- _Activity_: Please give back only the lines below from the one containing "piece will be and pressing left click." to the one containing "2. If the libraries", each repeated word for word, both ends included.

----

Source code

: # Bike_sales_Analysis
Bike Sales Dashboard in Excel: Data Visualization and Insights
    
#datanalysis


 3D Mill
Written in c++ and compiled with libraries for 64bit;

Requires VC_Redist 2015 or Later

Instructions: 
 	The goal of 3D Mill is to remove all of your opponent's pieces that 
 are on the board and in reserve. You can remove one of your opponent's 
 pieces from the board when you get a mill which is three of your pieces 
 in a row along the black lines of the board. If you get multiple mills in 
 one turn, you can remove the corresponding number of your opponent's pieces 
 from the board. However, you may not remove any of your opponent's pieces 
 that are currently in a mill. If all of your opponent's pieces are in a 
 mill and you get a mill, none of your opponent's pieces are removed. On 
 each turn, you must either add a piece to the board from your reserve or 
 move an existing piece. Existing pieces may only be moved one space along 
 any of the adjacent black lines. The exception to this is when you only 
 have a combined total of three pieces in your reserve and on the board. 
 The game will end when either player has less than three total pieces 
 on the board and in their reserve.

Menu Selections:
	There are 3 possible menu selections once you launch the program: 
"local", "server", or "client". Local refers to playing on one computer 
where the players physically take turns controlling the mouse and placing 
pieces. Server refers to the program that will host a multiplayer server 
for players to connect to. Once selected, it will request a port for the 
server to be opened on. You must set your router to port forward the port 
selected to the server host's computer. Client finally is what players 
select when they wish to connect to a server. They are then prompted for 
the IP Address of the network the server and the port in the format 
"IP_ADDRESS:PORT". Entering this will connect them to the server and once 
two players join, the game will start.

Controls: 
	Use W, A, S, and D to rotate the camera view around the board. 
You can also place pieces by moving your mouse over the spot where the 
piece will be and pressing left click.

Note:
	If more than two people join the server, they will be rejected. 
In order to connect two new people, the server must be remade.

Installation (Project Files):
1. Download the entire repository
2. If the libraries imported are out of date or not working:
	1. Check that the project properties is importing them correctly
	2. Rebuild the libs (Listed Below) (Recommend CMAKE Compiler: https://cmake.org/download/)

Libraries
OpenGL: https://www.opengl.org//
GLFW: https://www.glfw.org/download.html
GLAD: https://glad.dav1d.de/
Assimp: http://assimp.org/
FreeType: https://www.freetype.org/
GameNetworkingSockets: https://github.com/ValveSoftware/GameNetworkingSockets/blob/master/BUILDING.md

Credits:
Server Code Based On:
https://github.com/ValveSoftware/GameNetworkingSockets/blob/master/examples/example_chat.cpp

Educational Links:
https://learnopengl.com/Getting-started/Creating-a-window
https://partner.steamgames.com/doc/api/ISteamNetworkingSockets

----

- _Solution_:
piece will be and pressing left click.

Note:
	If more than two people join the server, they will be rejected. 
In order to connect two new people, the server must be remade.

Installation (Project Files):
1. Download the entire repository
2. If the libraries imported are out of date or not working:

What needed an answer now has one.